Records to process section start

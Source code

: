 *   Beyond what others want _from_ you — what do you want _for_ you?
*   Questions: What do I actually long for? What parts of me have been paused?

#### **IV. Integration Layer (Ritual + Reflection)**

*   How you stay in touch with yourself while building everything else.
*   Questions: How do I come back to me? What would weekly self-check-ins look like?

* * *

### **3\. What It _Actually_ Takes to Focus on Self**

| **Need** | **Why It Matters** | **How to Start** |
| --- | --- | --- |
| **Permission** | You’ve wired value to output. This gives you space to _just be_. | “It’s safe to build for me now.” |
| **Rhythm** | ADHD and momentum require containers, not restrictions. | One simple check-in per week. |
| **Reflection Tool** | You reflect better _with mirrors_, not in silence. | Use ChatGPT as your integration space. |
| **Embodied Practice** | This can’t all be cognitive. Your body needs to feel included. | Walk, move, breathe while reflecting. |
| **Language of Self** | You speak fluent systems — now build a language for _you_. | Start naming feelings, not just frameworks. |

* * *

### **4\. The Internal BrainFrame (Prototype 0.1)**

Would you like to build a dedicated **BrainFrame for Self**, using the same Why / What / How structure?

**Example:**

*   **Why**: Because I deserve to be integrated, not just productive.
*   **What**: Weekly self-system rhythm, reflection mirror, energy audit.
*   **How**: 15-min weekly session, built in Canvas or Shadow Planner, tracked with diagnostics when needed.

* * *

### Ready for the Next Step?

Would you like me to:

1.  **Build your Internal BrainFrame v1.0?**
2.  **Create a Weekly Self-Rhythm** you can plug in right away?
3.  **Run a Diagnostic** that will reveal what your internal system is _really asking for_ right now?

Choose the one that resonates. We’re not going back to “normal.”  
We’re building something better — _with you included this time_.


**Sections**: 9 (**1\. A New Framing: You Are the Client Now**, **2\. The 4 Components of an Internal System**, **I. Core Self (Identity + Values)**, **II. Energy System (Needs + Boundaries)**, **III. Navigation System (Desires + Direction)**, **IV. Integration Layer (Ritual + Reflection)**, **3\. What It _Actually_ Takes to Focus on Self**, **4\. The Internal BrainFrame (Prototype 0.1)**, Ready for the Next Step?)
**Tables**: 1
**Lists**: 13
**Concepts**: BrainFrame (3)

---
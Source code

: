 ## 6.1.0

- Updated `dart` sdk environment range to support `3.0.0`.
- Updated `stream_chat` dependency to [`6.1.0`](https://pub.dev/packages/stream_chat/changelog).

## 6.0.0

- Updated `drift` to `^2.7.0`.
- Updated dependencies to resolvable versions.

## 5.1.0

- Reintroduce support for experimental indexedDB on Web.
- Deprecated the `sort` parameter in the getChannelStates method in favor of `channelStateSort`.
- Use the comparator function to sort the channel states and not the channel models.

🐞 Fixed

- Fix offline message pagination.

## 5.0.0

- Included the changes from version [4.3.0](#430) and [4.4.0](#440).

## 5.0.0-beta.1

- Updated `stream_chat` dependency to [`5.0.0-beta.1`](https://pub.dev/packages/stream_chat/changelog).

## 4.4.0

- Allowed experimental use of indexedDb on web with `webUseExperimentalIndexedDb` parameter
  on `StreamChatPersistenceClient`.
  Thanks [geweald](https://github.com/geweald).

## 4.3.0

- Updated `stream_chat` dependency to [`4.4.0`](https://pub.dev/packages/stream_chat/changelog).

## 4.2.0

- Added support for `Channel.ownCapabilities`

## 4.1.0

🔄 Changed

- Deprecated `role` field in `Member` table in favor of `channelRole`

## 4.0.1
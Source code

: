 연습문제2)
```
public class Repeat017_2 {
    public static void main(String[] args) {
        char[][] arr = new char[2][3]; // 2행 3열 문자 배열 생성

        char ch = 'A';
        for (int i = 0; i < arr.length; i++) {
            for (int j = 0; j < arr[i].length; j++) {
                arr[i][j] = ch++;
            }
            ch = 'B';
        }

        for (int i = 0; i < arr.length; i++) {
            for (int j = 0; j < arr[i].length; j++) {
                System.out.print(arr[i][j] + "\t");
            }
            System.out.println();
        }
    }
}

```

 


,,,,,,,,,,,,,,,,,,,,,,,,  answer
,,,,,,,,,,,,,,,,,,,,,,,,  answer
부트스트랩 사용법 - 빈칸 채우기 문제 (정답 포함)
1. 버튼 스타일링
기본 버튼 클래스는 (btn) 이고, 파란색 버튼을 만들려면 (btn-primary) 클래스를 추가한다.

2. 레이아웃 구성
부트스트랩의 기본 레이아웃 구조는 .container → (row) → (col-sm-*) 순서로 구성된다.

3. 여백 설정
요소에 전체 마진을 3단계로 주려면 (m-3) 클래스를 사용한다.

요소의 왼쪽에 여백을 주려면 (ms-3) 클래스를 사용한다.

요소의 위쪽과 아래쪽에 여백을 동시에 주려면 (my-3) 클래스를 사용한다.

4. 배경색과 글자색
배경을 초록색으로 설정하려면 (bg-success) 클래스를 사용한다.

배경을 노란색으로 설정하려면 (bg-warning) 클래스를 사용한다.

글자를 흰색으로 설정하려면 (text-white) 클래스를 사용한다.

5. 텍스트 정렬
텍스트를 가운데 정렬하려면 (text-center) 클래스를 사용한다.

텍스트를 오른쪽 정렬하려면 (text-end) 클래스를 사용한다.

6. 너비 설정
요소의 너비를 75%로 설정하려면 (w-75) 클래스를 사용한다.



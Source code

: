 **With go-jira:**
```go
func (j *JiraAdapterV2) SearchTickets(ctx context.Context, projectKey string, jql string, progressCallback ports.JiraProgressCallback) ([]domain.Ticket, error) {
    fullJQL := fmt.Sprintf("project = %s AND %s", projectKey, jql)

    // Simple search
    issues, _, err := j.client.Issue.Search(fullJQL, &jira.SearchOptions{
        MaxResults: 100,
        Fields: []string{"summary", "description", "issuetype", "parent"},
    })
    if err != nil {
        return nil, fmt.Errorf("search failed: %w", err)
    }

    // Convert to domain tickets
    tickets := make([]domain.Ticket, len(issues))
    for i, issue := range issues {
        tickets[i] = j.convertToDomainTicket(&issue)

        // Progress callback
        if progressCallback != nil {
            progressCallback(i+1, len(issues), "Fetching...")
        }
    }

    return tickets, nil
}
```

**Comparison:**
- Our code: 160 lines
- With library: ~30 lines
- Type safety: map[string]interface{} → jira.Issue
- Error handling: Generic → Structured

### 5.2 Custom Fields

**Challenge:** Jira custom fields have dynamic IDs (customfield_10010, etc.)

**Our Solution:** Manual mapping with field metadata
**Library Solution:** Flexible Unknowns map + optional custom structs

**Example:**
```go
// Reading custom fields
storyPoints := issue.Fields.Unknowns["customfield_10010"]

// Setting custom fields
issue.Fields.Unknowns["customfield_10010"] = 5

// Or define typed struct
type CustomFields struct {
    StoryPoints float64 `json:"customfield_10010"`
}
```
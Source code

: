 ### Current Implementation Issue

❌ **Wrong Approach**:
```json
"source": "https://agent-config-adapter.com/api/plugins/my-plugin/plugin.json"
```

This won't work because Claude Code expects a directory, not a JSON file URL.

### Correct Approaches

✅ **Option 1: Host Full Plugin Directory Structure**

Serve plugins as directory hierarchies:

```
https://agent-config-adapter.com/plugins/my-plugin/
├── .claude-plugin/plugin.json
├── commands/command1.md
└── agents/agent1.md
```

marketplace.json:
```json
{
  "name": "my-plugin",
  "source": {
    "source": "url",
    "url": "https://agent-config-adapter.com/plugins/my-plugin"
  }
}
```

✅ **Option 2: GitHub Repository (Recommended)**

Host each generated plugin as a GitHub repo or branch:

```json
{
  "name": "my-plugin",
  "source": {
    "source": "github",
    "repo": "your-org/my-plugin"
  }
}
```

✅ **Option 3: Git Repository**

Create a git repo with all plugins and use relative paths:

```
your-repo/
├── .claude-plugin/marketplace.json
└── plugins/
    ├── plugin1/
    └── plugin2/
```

Records to process section end

» Task instructions: Transcription of the entire listing, word for word, is required.

» Answer section:
Source code

: *   Beyond what others want _from_ you — what do you want _for_ you?
*   Questions: What do I actually long for? What parts of me have been paused?

#### **IV. Integration Layer (Ritual + Reflection)**

*   How you stay in touch with yourself while building everything else.
*   Questions: How do I come back to me? What would weekly self-check-ins look like?

* * *

### **3\. What It _Actually_ Takes to Focus on Self**

| **Need** | **Why It Matters** | **How to Start** |
| --- | --- | --- |
| **Permission** | You’ve wired value to output. This gives you space to _just be_. | “It’s safe to build for me now.” |
| **Rhythm** | ADHD and momentum require containers, not restrictions. | One simple check-in per week. |
| **Reflection Tool** | You reflect better _with mirrors_, not in silence. | Use ChatGPT as your integration space. |
| **Embodied Practice** | This can’t all be cognitive. Your body needs to feel included. | Walk, move, breathe while reflecting. |
| **Language of Self** | You speak fluent systems — now build a language for _you_. | Start naming feelings, not just frameworks. |

* * *

### **4\. The Internal BrainFrame (Prototype 0.1)**

Would you like to build a dedicated **BrainFrame for Self**, using the same Why / What / How structure?

**Example:**

*   **Why**: Because I deserve to be integrated, not just productive.
*   **What**: Weekly self-system rhythm, reflection mirror, energy audit.
*   **How**: 15-min weekly session, built in Canvas or Shadow Planner, tracked with diagnostics when needed.

* * *

### Ready for the Next Step?

Would you like me to:

1.  **Build your Internal BrainFrame v1.0?**
2.  **Create a Weekly Self-Rhythm** you can plug in right away?
3.  **Run a Diagnostic** that will reveal what your internal system is _really asking for_ right now?

Choose the one that resonates. We’re not going back to “normal.”  
We’re building something better — _with you included this time_.


**Sections**: 9 (**1\. A New Framing: You Are the Client Now**, **2\. The 4 Components of an Internal System**, **I. Core Self (Identity + Values)**, **II. Energy System (Needs + Boundaries)**, **III. Navigation System (Desires + Direction)**, **IV. Integration Layer (Ritual + Reflection)**, **3\. What It _Actually_ Takes to Focus on Self**, **4\. The Internal BrainFrame (Prototype 0.1)**, Ready for the Next Step?)
**Tables**: 1
**Lists**: 13
**Concepts**: BrainFrame (3)

---
Source code

: ## 6.1.0

- Updated `dart` sdk environment range to support `3.0.0`.
- Updated `stream_chat` dependency to [`6.1.0`](https://pub.dev/packages/stream_chat/changelog).

## 6.0.0

- Updated `drift` to `^2.7.0`.
- Updated dependencies to resolvable versions.

## 5.1.0

- Reintroduce support for experimental indexedDB on Web.
- Deprecated the `sort` parameter in the getChannelStates method in favor of `channelStateSort`.
- Use the comparator function to sort the channel states and not the channel models.

🐞 Fixed

- Fix offline message pagination.

## 5.0.0

- Included the changes from version [4.3.0](#430) and [4.4.0](#440).

## 5.0.0-beta.1

- Updated `stream_chat` dependency to [`5.0.0-beta.1`](https://pub.dev/packages/stream_chat/changelog).

## 4.4.0

- Allowed experimental use of indexedDb on web with `webUseExperimentalIndexedDb` parameter
  on `StreamChatPersistenceClient`.
  Thanks [geweald](https://github.com/geweald).

## 4.3.0

- Updated `stream_chat` dependency to [`4.4.0`](https://pub.dev/packages/stream_chat/changelog).

## 4.2.0

- Added support for `Channel.ownCapabilities`

## 4.1.0

🔄 Changed

- Deprecated `role` field in `Member` table in favor of `channelRole`

## 4.0.1
Source code

: 연습문제2)
```
public class Repeat017_2 {
    public static void main(String[] args) {
        char[][] arr = new char[2][3]; // 2행 3열 문자 배열 생성

        char ch = 'A';
        for (int i = 0; i < arr.length; i++) {
            for (int j = 0; j < arr[i].length; j++) {
                arr[i][j] = ch++;
            }
            ch = 'B';
        }

        for (int i = 0; i < arr.length; i++) {
            for (int j = 0; j < arr[i].length; j++) {
                System.out.print(arr[i][j] + "\t");
            }
            System.out.println();
        }
    }
}

```

 


,,,,,,,,,,,,,,,,,,,,,,,,  answer
,,,,,,,,,,,,,,,,,,,,,,,,  answer
부트스트랩 사용법 - 빈칸 채우기 문제 (정답 포함)
1. 버튼 스타일링
기본 버튼 클래스는 (btn) 이고, 파란색 버튼을 만들려면 (btn-primary) 클래스를 추가한다.

2. 레이아웃 구성
부트스트랩의 기본 레이아웃 구조는 .container → (row) → (col-sm-*) 순서로 구성된다.

3. 여백 설정
요소에 전체 마진을 3단계로 주려면 (m-3) 클래스를 사용한다.

요소의 왼쪽에 여백을 주려면 (ms-3) 클래스를 사용한다.

요소의 위쪽과 아래쪽에 여백을 동시에 주려면 (my-3) 클래스를 사용한다.

4. 배경색과 글자색
배경을 초록색으로 설정하려면 (bg-success) 클래스를 사용한다.

배경을 노란색으로 설정하려면 (bg-warning) 클래스를 사용한다.

글자를 흰색으로 설정하려면 (text-white) 클래스를 사용한다.

5. 텍스트 정렬
텍스트를 가운데 정렬하려면 (text-center) 클래스를 사용한다.

텍스트를 오른쪽 정렬하려면 (text-end) 클래스를 사용한다.

6. 너비 설정
요소의 너비를 75%로 설정하려면 (w-75) 클래스를 사용한다.



Source code

: **With go-jira:**
```go
func (j *JiraAdapterV2) SearchTickets(ctx context.Context, projectKey string, jql string, progressCallback ports.JiraProgressCallback) ([]domain.Ticket, error) {
    fullJQL := fmt.Sprintf("project = %s AND %s", projectKey, jql)

    // Simple search
    issues, _, err := j.client.Issue.Search(fullJQL, &jira.SearchOptions{
        MaxResults: 100,
        Fields: []string{"summary", "description", "issuetype", "parent"},
    })
    if err != nil {
        return nil, fmt.Errorf("search failed: %w", err)
    }

    // Convert to domain tickets
    tickets := make([]domain.Ticket, len(issues))
    for i, issue := range issues {
        tickets[i] = j.convertToDomainTicket(&issue)

        // Progress callback
        if progressCallback != nil {
            progressCallback(i+1, len(issues), "Fetching...")
        }
    }

    return tickets, nil
}
```

**Comparison:**
- Our code: 160 lines
- With library: ~30 lines
- Type safety: map[string]interface{} → jira.Issue
- Error handling: Generic → Structured

### 5.2 Custom Fields

**Challenge:** Jira custom fields have dynamic IDs (customfield_10010, etc.)

**Our Solution:** Manual mapping with field metadata
**Library Solution:** Flexible Unknowns map + optional custom structs

**Example:**
```go
// Reading custom fields
storyPoints := issue.Fields.Unknowns["customfield_10010"]

// Setting custom fields
issue.Fields.Unknowns["customfield_10010"] = 5

// Or define typed struct
type CustomFields struct {
    StoryPoints float64 `json:"customfield_10010"`
}
```
Source code

: ### Current Implementation Issue

❌ **Wrong Approach**:
```json
"source": "https://agent-config-adapter.com/api/plugins/my-plugin/plugin.json"
```

This won't work because Claude Code expects a directory, not a JSON file URL.

### Correct Approaches

✅ **Option 1: Host Full Plugin Directory Structure**

Serve plugins as directory hierarchies:

```
https://agent-config-adapter.com/plugins/my-plugin/
├── .claude-plugin/plugin.json
├── commands/command1.md
└── agents/agent1.md
```

marketplace.json:
```json
{
  "name": "my-plugin",
  "source": {
    "source": "url",
    "url": "https://agent-config-adapter.com/plugins/my-plugin"
  }
}
```

✅ **Option 2: GitHub Repository (Recommended)**

Host each generated plugin as a GitHub repo or branch:

```json
{
  "name": "my-plugin",
  "source": {
    "source": "github",
    "repo": "your-org/my-plugin"
  }
}
```

✅ **Option 3: Git Repository**

Create a git repo with all plugins and use relative paths:

```
your-repo/
├── .claude-plugin/marketplace.json
└── plugins/
    ├── plugin1/
    └── plugin2/
```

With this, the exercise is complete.